来源:可可英语 编辑:shaun   可可英语APP下载 |  可可官方微信:ikekenet

The pilgrimage of Greek prime minister Alexis Tsipras to Moscow told a tale of two tragedies. One, perilously close to the denouement, is about Greece’s uncertain place in the family of European nations; the other, still unfolding but with a storyline that foretells a calamitous final act, is about the future not just of the euro but of European integration.
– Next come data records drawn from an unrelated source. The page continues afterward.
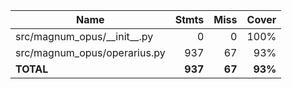 | Name                             |    Stmts |     Miss |   Cover |
|--------------------------------- | -------: | -------: | ------: |
| src/magnum\_opus/\_\_init\_\_.py |        0 |        0 |    100% |
| src/magnum\_opus/operarius.py    |      937 |       67 |     93% |
|                        **TOTAL** |  **937** |   **67** | **93%** |
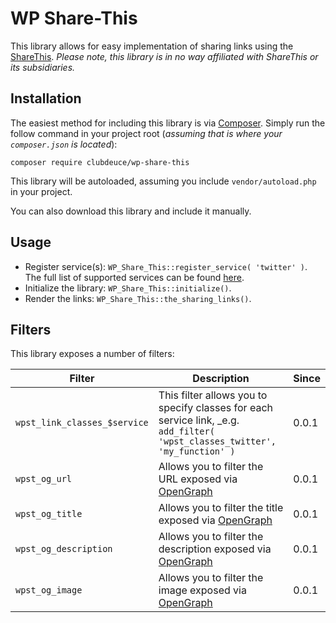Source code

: # WP Share-This

This library allows for easy implementation of sharing links using the [ShareThis](https://sharethis.com). _*Please note,
this library is in no way affiliated with ShareThis or its subsidiaries.*_

## Installation ##

The easiest method for including this library is via [Composer](https://getcomposer.org). Simply run the follow command
in your project root (_assuming that is where your `composer.json` is located_):

`composer require clubdeuce/wp-share-this`

This library will be autoloaded, assuming you include `vendor/autoload.php` in your project.

You can also download this library and include it manually.

## Usage ##

+ Register service(s): `WP_Share_This::register_service( 'twitter' )`. The full list of supported services can be found [here](http://www.sharethis.com/support/customization/how-to-set-custom-buttons/).
+ Initialize the library: `WP_Share_This::initialize()`.
+ Render the links: `WP_Share_This::the_sharing_links()`.

## Filters ##

This library exposes a number of filters:


| Filter | Description | Since |
| ------ | ----------- | ----- |
| `wpst_link_classes_$service`|This filter allows you to specify classes for each service link, _e.g. `add_filter( 'wpst_classes_twitter', 'my_function' )`| 0.0.1 |
|`wpst_og_url`|Allows you to filter the URL exposed via [OpenGraph](https://ogp.me)|0.0.1|
|`wpst_og_title`|Allows you to filter the title exposed via [OpenGraph](https://ogp.me)|0.0.1|
|`wpst_og_description`|Allows you to filter the description exposed via [OpenGraph](https://ogp.me)|0.0.1|
|`wpst_og_image`|Allows you to filter the image exposed via [OpenGraph](https://ogp.me)|0.0.1|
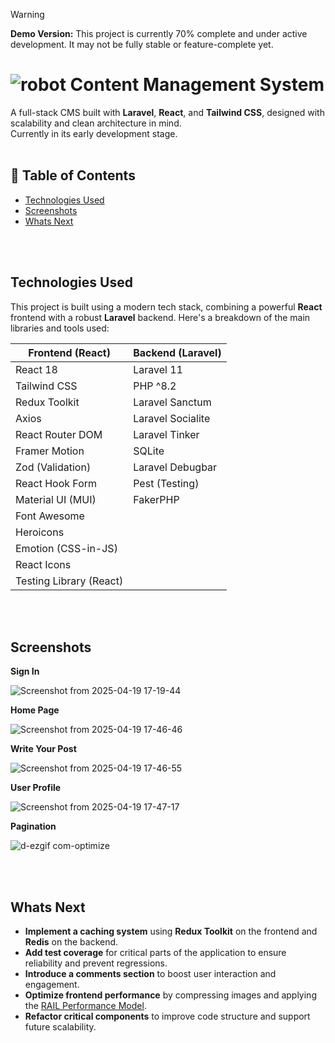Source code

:> [!WARNING]
> **Demo Version:** This project is currently 70% complete and under active development.
> It may not be fully stable or feature-complete yet. <br>

# ![robot](https://github.com/user-attachments/assets/9b32a962-6b4d-4b90-bfc5-0a004ee0e04f) Content Management System

A full-stack CMS built with **Laravel**, **React**, and **Tailwind CSS**, designed with scalability and clean architecture in mind.  
Currently in its early development stage.<br><br>

## 📘 Table of Contents

- [Technologies Used](#technologies-used)
- [Screenshots](#screenshots)
- [Whats Next](#whats-next)



<br><br>

## Technologies Used

This project is built using a modern tech stack, combining a powerful **React** frontend with a robust **Laravel** backend. Here's a breakdown of the main libraries and tools used:

| **Frontend (React)**        | **Backend (Laravel)**     |
|----------------------------|---------------------------|
| React 18                   | Laravel 11                |
| Tailwind CSS               | PHP ^8.2                  |
| Redux Toolkit              | Laravel Sanctum           |
| Axios                      | Laravel Socialite         |
| React Router DOM           | Laravel Tinker            |
| Framer Motion              | SQLite                    |
| Zod (Validation)           | Laravel Debugbar          |
| React Hook Form            | Pest (Testing)            |
| Material UI (MUI)          | FakerPHP                  |
| Font Awesome               |                           |
| Heroicons                  |                           |
| Emotion (CSS-in-JS)        |                           |
| React Icons                |                           |
| Testing Library (React)    |                           |


<br><br>

## Screenshots

**Sign In**

![Screenshot from 2025-04-19 17-19-44](https://github.com/user-attachments/assets/399676be-b426-4d59-a144-9c5c7c7f4a62)

**Home Page**

![Screenshot from 2025-04-19 17-46-46](https://github.com/user-attachments/assets/bf5f5b62-d9e6-4f76-9129-5724df3bef83)

**Write Your Post**

![Screenshot from 2025-04-19 17-46-55](https://github.com/user-attachments/assets/65668ffc-970b-42d8-93c9-f5c850b07644)

**User Profile**

![Screenshot from 2025-04-19 17-47-17](https://github.com/user-attachments/assets/d04e6ff2-fb3d-4427-b4b2-7c9415179383)

**Pagination**

![d-ezgif com-optimize](https://github.com/user-attachments/assets/72017e00-fdcb-4101-b382-3513c44e9424)

<br><br>

## Whats Next

- **Implement a caching system** using **Redux Toolkit** on the frontend and **Redis** on the backend.  
- **Add test coverage** for critical parts of the application to ensure reliability and prevent regressions.  
- **Introduce a comments section** to boost user interaction and engagement.  
- **Optimize frontend performance** by compressing images and applying the [RAIL Performance Model](https://web.dev/articles/rail).  
- **Refactor critical components** to improve code structure and support future scalability.
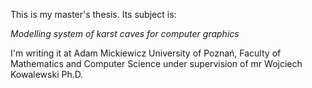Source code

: This is my master's thesis. Its subject is:

*Modelling system of karst caves for computer graphics*

I'm writing it at Adam Mickiewicz University of Poznań,
Faculty of Mathematics and Computer Science under supervision
of mr Wojciech Kowalewski Ph.D.
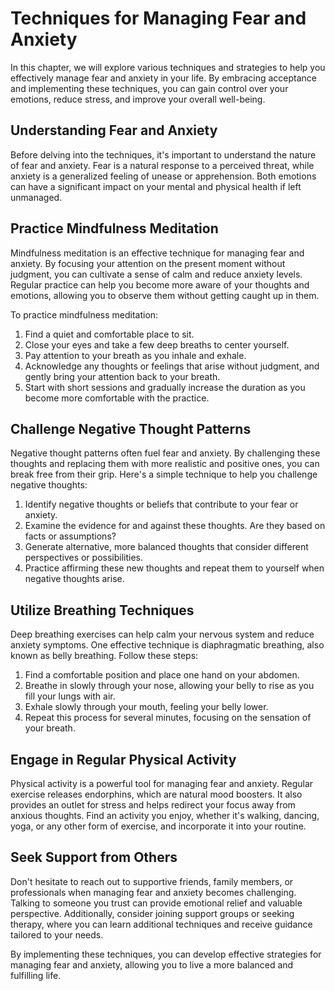 Techniques for Managing Fear and Anxiety
=================================================

In this chapter, we will explore various techniques and strategies to help you effectively manage fear and anxiety in your life. By embracing acceptance and implementing these techniques, you can gain control over your emotions, reduce stress, and improve your overall well-being.

Understanding Fear and Anxiety
------------------------------

Before delving into the techniques, it's important to understand the nature of fear and anxiety. Fear is a natural response to a perceived threat, while anxiety is a generalized feeling of unease or apprehension. Both emotions can have a significant impact on your mental and physical health if left unmanaged.

Practice Mindfulness Meditation
-------------------------------

Mindfulness meditation is an effective technique for managing fear and anxiety. By focusing your attention on the present moment without judgment, you can cultivate a sense of calm and reduce anxiety levels. Regular practice can help you become more aware of your thoughts and emotions, allowing you to observe them without getting caught up in them.

To practice mindfulness meditation:

1. Find a quiet and comfortable place to sit.
2. Close your eyes and take a few deep breaths to center yourself.
3. Pay attention to your breath as you inhale and exhale.
4. Acknowledge any thoughts or feelings that arise without judgment, and gently bring your attention back to your breath.
5. Start with short sessions and gradually increase the duration as you become more comfortable with the practice.

Challenge Negative Thought Patterns
-----------------------------------

Negative thought patterns often fuel fear and anxiety. By challenging these thoughts and replacing them with more realistic and positive ones, you can break free from their grip. Here's a simple technique to help you challenge negative thoughts:

1. Identify negative thoughts or beliefs that contribute to your fear or anxiety.
2. Examine the evidence for and against these thoughts. Are they based on facts or assumptions?
3. Generate alternative, more balanced thoughts that consider different perspectives or possibilities.
4. Practice affirming these new thoughts and repeat them to yourself when negative thoughts arise.

Utilize Breathing Techniques
----------------------------

Deep breathing exercises can help calm your nervous system and reduce anxiety symptoms. One effective technique is diaphragmatic breathing, also known as belly breathing. Follow these steps:

1. Find a comfortable position and place one hand on your abdomen.
2. Breathe in slowly through your nose, allowing your belly to rise as you fill your lungs with air.
3. Exhale slowly through your mouth, feeling your belly lower.
4. Repeat this process for several minutes, focusing on the sensation of your breath.

Engage in Regular Physical Activity
-----------------------------------

Physical activity is a powerful tool for managing fear and anxiety. Regular exercise releases endorphins, which are natural mood boosters. It also provides an outlet for stress and helps redirect your focus away from anxious thoughts. Find an activity you enjoy, whether it's walking, dancing, yoga, or any other form of exercise, and incorporate it into your routine.

Seek Support from Others
------------------------

Don't hesitate to reach out to supportive friends, family members, or professionals when managing fear and anxiety becomes challenging. Talking to someone you trust can provide emotional relief and valuable perspective. Additionally, consider joining support groups or seeking therapy, where you can learn additional techniques and receive guidance tailored to your needs.

By implementing these techniques, you can develop effective strategies for managing fear and anxiety, allowing you to live a more balanced and fulfilling life.
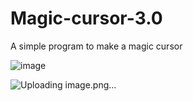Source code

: # Magic-cursor-3.0
A simple program to make a magic cursor

![image](https://github.com/Coder-5657/Magic-cursor-3.0/assets/157788773/42001e9a-032b-488f-9481-56098d3dc93a)

![Uploading image.png…]()
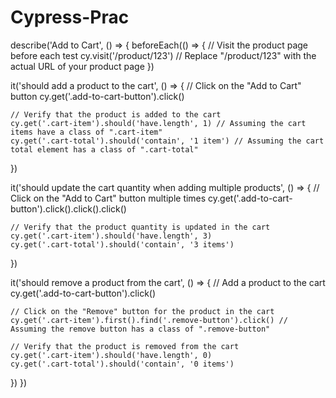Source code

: # Cypress-Prac
describe('Add to Cart', () => {
  beforeEach(() => {
    // Visit the product page before each test
    cy.visit('/product/123') // Replace "/product/123" with the actual URL of your product page
  })

  it('should add a product to the cart', () => {
    // Click on the "Add to Cart" button
    cy.get('.add-to-cart-button').click()

    // Verify that the product is added to the cart
    cy.get('.cart-item').should('have.length', 1) // Assuming the cart items have a class of ".cart-item"
    cy.get('.cart-total').should('contain', '1 item') // Assuming the cart total element has a class of ".cart-total"
  })

  it('should update the cart quantity when adding multiple products', () => {
    // Click on the "Add to Cart" button multiple times
    cy.get('.add-to-cart-button').click().click().click()

    // Verify that the product quantity is updated in the cart
    cy.get('.cart-item').should('have.length', 3)
    cy.get('.cart-total').should('contain', '3 items')
  })

  it('should remove a product from the cart', () => {
    // Add a product to the cart
    cy.get('.add-to-cart-button').click()

    // Click on the "Remove" button for the product in the cart
    cy.get('.cart-item').first().find('.remove-button').click() // Assuming the remove button has a class of ".remove-button"

    // Verify that the product is removed from the cart
    cy.get('.cart-item').should('have.length', 0)
    cy.get('.cart-total').should('contain', '0 items')
  })
})

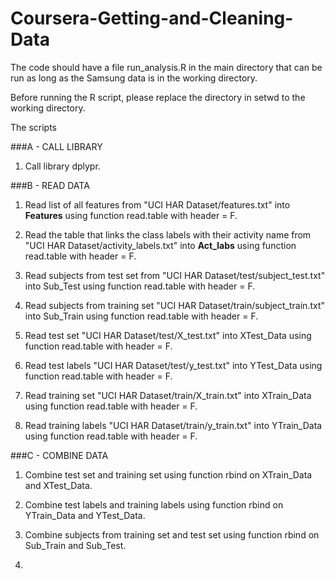 Coursera-Getting-and-Cleaning-Data
==================================

The code should have a file run_analysis.R in the main directory that can be run as long as the Samsung data is in the working directory.

Before running the R script, please replace the directory in setwd to the working directory.

The scripts

###A - CALL LIBRARY
1) Call library dplypr.

###B - READ DATA
1) Read list of all features from "UCI HAR Dataset/features.txt" into **Features** using function read.table with header = F.

2) Read the table that links the class labels with their activity name from "UCI HAR Dataset/activity_labels.txt" into **Act_labs** using function read.table with header = F.

3) Read subjects from test set from "UCI HAR Dataset/test/subject_test.txt" into Sub_Test using function read.table with header = F.

4) Read subjects from training set "UCI HAR Dataset/train/subject_train.txt" into Sub_Train using function read.table with header = F.

5) Read test set "UCI HAR Dataset/test/X_test.txt" into XTest_Data using function read.table with header = F.

6) Read test labels "UCI HAR Dataset/test/y_test.txt" into YTest_Data using function read.table with header = F.

7) Read training set "UCI HAR Dataset/train/X_train.txt" into XTrain_Data using function read.table with header = F.

8) Read training labels "UCI HAR Dataset/train/y_train.txt" into YTrain_Data using function read.table with header = F.

###C - COMBINE DATA
1) Combine test set and training set using function rbind on XTrain_Data and XTest_Data.

2) Combine test labels and training labels using function rbind on YTrain_Data and YTest_Data.

3) Combine subjects from training set and test set using function rbind on Sub_Train and Sub_Test.

13)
希腊总理亚历克西斯•齐普拉斯(Alexis Tsipras)此次莫斯科之行讲述了两个悲剧故事。第一个是关于希腊在欧洲国家大家庭中岌岌可危的地位,这个悲剧眼下正危险地走向结局;第二个悲剧不仅是关于欧元、而且是关于整个欧洲一体化的未来,尽管这个悲剧尚在慢慢展开,但是故事脉络已经预示了一个灾难性的结局。

Predictably enough, the Greek prime minister was feted by Vladimir Putin. The Russian president’s revanchist aggression in Ukraine has left his regime more vulnerable than anyone in the Kremlin would dare admit. Mr Putin badly needs to weaken the EU sanctions regime. Shared Orthodox Christianity, an air of leftist nostalgia in Athens and, above all, Greece’s desperate isolation make it an ideal target for Moscow’s strategy of divide and rule.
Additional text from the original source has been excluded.